= Work order =
Nothing in the entries should be altered. Write them out in full.

(Saved entries)
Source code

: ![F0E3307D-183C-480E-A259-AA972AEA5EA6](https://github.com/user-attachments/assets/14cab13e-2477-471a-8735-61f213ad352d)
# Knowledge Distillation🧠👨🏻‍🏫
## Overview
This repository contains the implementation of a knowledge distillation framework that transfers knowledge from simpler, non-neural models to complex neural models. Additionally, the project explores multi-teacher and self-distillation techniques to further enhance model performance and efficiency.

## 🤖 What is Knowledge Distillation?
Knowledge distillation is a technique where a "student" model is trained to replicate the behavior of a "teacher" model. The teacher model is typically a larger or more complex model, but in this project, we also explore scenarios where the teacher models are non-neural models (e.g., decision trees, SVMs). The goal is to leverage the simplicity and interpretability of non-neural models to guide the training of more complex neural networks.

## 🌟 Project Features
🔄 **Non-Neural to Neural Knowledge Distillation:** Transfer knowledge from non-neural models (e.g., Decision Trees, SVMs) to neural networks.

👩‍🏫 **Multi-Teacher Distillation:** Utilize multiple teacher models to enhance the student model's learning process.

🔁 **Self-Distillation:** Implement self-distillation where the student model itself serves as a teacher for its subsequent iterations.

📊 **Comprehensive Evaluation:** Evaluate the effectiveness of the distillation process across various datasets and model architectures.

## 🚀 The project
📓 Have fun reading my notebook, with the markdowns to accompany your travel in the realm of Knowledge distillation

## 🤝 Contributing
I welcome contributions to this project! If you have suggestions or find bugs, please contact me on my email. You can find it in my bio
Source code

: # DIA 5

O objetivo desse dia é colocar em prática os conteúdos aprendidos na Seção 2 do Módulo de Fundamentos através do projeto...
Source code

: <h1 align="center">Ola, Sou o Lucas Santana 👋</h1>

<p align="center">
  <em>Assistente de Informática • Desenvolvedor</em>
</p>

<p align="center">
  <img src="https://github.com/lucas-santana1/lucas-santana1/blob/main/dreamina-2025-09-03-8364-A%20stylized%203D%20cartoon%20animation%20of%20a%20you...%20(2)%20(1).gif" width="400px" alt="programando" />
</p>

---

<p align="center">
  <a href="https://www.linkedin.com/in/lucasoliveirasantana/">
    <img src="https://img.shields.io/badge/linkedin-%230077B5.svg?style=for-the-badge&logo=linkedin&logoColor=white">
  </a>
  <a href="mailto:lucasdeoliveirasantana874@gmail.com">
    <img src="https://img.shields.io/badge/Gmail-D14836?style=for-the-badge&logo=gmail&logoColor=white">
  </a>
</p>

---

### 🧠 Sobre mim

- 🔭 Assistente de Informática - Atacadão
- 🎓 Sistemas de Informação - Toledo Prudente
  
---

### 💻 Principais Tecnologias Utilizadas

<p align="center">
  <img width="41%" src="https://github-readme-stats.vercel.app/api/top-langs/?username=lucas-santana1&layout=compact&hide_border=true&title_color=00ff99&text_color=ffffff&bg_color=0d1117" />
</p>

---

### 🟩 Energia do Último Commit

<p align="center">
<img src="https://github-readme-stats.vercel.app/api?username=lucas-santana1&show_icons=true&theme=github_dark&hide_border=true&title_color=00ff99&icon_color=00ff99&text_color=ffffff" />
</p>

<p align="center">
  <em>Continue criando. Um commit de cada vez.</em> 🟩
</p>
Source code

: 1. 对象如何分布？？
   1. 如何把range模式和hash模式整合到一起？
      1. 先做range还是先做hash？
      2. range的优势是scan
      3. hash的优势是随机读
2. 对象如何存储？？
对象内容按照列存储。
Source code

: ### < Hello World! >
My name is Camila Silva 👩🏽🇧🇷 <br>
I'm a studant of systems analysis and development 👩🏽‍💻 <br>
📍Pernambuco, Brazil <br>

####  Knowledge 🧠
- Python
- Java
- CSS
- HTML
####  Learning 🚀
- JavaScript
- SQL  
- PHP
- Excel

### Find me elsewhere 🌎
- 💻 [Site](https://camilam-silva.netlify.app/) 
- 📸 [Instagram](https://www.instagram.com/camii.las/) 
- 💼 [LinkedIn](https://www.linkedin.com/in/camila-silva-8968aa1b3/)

= Exercise answer =
Source code

: ![F0E3307D-183C-480E-A259-AA972AEA5EA6](https://github.com/user-attachments/assets/14cab13e-2477-471a-8735-61f213ad352d)
# Knowledge Distillation🧠👨🏻‍🏫
## Overview
This repository contains the implementation of a knowledge distillation framework that transfers knowledge from simpler, non-neural models to complex neural models. Additionally, the project explores multi-teacher and self-distillation techniques to further enhance model performance and efficiency.

## 🤖 What is Knowledge Distillation?
Knowledge distillation is a technique where a "student" model is trained to replicate the behavior of a "teacher" model. The teacher model is typically a larger or more complex model, but in this project, we also explore scenarios where the teacher models are non-neural models (e.g., decision trees, SVMs). The goal is to leverage the simplicity and interpretability of non-neural models to guide the training of more complex neural networks.

## 🌟 Project Features
🔄 **Non-Neural to Neural Knowledge Distillation:** Transfer knowledge from non-neural models (e.g., Decision Trees, SVMs) to neural networks.

👩‍🏫 **Multi-Teacher Distillation:** Utilize multiple teacher models to enhance the student model's learning process.

🔁 **Self-Distillation:** Implement self-distillation where the student model itself serves as a teacher for its subsequent iterations.

📊 **Comprehensive Evaluation:** Evaluate the effectiveness of the distillation process across various datasets and model architectures.

## 🚀 The project
📓 Have fun reading my notebook, with the markdowns to accompany your travel in the realm of Knowledge distillation

## 🤝 Contributing
I welcome contributions to this project! If you have suggestions or find bugs, please contact me on my email. You can find it in my bio
Source code

: # DIA 5

O objetivo desse dia é colocar em prática os conteúdos aprendidos na Seção 2 do Módulo de Fundamentos através do projeto...
Source code

: <h1 align="center">Ola, Sou o Lucas Santana 👋</h1>

<p align="center">
  <em>Assistente de Informática • Desenvolvedor</em>
</p>

<p align="center">
  <img src="https://github.com/lucas-santana1/lucas-santana1/blob/main/dreamina-2025-09-03-8364-A%20stylized%203D%20cartoon%20animation%20of%20a%20you...%20(2)%20(1).gif" width="400px" alt="programando" />
</p>

---

<p align="center">
  <a href="https://www.linkedin.com/in/lucasoliveirasantana/">
    <img src="https://img.shields.io/badge/linkedin-%230077B5.svg?style=for-the-badge&logo=linkedin&logoColor=white">
  </a>
  <a href="mailto:lucasdeoliveirasantana874@gmail.com">
    <img src="https://img.shields.io/badge/Gmail-D14836?style=for-the-badge&logo=gmail&logoColor=white">
  </a>
</p>

---

### 🧠 Sobre mim

- 🔭 Assistente de Informática - Atacadão
- 🎓 Sistemas de Informação - Toledo Prudente
  
---

### 💻 Principais Tecnologias Utilizadas

<p align="center">
  <img width="41%" src="https://github-readme-stats.vercel.app/api/top-langs/?username=lucas-santana1&layout=compact&hide_border=true&title_color=00ff99&text_color=ffffff&bg_color=0d1117" />
</p>

---

### 🟩 Energia do Último Commit

<p align="center">
<img src="https://github-readme-stats.vercel.app/api?username=lucas-santana1&show_icons=true&theme=github_dark&hide_border=true&title_color=00ff99&icon_color=00ff99&text_color=ffffff" />
</p>

<p align="center">
  <em>Continue criando. Um commit de cada vez.</em> 🟩
</p>
Source code

: 1. 对象如何分布？？
   1. 如何把range模式和hash模式整合到一起？
      1. 先做range还是先做hash？
      2. range的优势是scan
      3. hash的优势是随机读
2. 对象如何存储？？
对象内容按照列存储。
Source code

: ### < Hello World! >
My name is Camila Silva 👩🏽🇧🇷 <br>
I'm a studant of systems analysis and development 👩🏽‍💻 <br>
📍Pernambuco, Brazil <br>

####  Knowledge 🧠
- Python
- Java
- CSS
- HTML
####  Learning 🚀
- JavaScript
- SQL  
- PHP
- Excel

### Find me elsewhere 🌎
- 💻 [Site](https://camilam-silva.netlify.app/) 
- 📸 [Instagram](https://www.instagram.com/camii.las/) 
- 💼 [LinkedIn](https://www.linkedin.com/in/camila-silva-8968aa1b3/)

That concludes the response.